■ **EXERCISE INSTRUCTIONS**
The answer must consist of every line from the entries that holds the word "reaative".
═══ DATA FOR THE TASK
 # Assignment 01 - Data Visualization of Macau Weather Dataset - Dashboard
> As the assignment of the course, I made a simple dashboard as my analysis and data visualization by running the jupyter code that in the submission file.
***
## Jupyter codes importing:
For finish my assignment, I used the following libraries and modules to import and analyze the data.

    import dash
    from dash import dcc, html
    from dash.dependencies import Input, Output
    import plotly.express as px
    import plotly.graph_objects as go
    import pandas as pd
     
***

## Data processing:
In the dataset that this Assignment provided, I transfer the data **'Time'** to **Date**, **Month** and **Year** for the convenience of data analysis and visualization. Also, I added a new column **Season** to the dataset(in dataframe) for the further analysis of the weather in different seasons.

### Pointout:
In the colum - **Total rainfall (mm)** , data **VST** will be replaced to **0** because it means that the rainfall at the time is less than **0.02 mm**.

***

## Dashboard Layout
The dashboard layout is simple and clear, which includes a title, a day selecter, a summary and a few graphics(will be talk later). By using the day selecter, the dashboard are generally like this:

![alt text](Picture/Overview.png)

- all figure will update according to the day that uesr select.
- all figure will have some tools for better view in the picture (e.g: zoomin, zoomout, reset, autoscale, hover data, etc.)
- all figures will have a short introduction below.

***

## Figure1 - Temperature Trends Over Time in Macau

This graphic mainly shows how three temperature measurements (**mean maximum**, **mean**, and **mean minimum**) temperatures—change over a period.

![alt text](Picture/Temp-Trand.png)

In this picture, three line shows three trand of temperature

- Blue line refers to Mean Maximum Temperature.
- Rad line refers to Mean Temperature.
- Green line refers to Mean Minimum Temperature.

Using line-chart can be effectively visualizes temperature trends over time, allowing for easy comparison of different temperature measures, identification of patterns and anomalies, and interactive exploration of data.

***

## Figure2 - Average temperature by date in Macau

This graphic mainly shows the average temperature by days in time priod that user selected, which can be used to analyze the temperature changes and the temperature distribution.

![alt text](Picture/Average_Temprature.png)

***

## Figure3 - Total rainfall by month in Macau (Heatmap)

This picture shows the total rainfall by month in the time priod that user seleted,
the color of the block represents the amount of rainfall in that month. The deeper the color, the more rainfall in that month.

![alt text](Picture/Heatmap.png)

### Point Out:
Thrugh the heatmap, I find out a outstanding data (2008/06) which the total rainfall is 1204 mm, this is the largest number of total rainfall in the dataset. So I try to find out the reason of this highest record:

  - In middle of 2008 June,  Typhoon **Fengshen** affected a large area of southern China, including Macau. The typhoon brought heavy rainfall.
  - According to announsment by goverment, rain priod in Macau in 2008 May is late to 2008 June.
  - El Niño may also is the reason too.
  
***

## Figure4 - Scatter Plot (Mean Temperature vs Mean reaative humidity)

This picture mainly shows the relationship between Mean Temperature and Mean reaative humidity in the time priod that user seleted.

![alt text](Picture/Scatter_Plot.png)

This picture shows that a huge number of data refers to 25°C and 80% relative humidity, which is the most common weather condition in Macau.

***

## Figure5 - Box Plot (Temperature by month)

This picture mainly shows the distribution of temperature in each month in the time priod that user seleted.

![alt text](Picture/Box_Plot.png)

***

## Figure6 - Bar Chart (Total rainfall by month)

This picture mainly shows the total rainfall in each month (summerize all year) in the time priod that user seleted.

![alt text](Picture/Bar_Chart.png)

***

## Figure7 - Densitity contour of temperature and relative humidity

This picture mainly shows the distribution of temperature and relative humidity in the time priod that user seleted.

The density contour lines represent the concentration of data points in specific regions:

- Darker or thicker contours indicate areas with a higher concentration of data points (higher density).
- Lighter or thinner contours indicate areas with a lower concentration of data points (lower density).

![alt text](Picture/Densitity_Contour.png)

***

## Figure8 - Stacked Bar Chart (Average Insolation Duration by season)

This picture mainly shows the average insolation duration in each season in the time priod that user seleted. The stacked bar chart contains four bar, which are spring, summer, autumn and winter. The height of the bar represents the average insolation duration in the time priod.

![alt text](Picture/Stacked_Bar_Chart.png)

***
══════
■ **RESULT FOR THIS EXERCISE**
## Figure4 - Scatter Plot (Mean Temperature vs Mean reaative humidity)
This picture mainly shows the relationship between Mean Temperature and Mean reaative humidity in the time priod that user seleted.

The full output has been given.